These findings highlight the potential benefits of autistic employees in the workplace. 2 For example, because autistic employees are less susceptible to the bystander effect (Hartman et al. 2023), they are more likely to say something or do something when they see something wrong happening in an organizational context, whether it is gross misconduct on the part of a manager or an error in a training manual. By bringing attention to operational inefficiencies or ethical transgressions, autistic employees may contribute to improvements in firm performance.

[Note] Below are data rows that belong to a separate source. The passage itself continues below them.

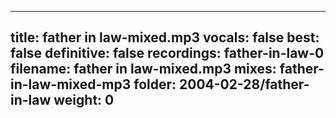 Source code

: 
---
title: father in law-mixed.mp3
vocals: false
best: false
definitive: false
recordings: father-in-law-0
filename: father in law-mixed.mp3
mixes: father-in-law-mixed-mp3
folder: 2004-02-28/father-in-law
weight: 0
---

However, there have not been any studies on the Dunning–Kruger effect (DKE) in autism. The DKE is a cognitive bias in which people with limited competence in a particular domain overestimate their abilities (Kruger and Dunning 1999). Some researchers include a “metacognitive” component in their definition, that is, those who are incompetent tend to be ignorant of their incompetence, presumably because they lack the metacognitive ability to become aware of their incompetence. This is sometimes called the “dual burden” account because low performers face two challenges: (1) a lack of skill and (2) an inability to recognize this deficiency. Additionally, some investigators consider the reverse effect, where highly skilled individuals underestimate their abilities compared to others.

Understanding the DKE is highly relevant to understanding workplace dynamics, organizational behavior, and human resource management because it sheds light on how individuals' perceptions of their own competence influence decision‐making, team dynamics, and leadership. Overconfidence in one's own judgment can have disastrous consequences. High rates of entrepreneurial failure, global stock market crashes, the explosion of the Space Shuttle Challenger, and the nuclear accident at Chernobyl have all been blamed on overconfidence (Moore and Healy 2008). For example, overconfident employees may dominate discussions or decision‐making processes, potentially stifling input from more competent team members who undervalue their own contributions (Dhannur and Kusane 2023). This imbalance can lead to poor team performance, as decisions are driven by confidence rather than competence (Klabzuba and Mumford 2011). Leaders exhibiting the DKE may fail to recognize their own shortcomings, resulting in ineffective leadership styles or misguided strategic decisions. These leaders might also resist feedback or dismiss input and advice from others, creating a toxic work environment (Cohee and Barnhart 2024).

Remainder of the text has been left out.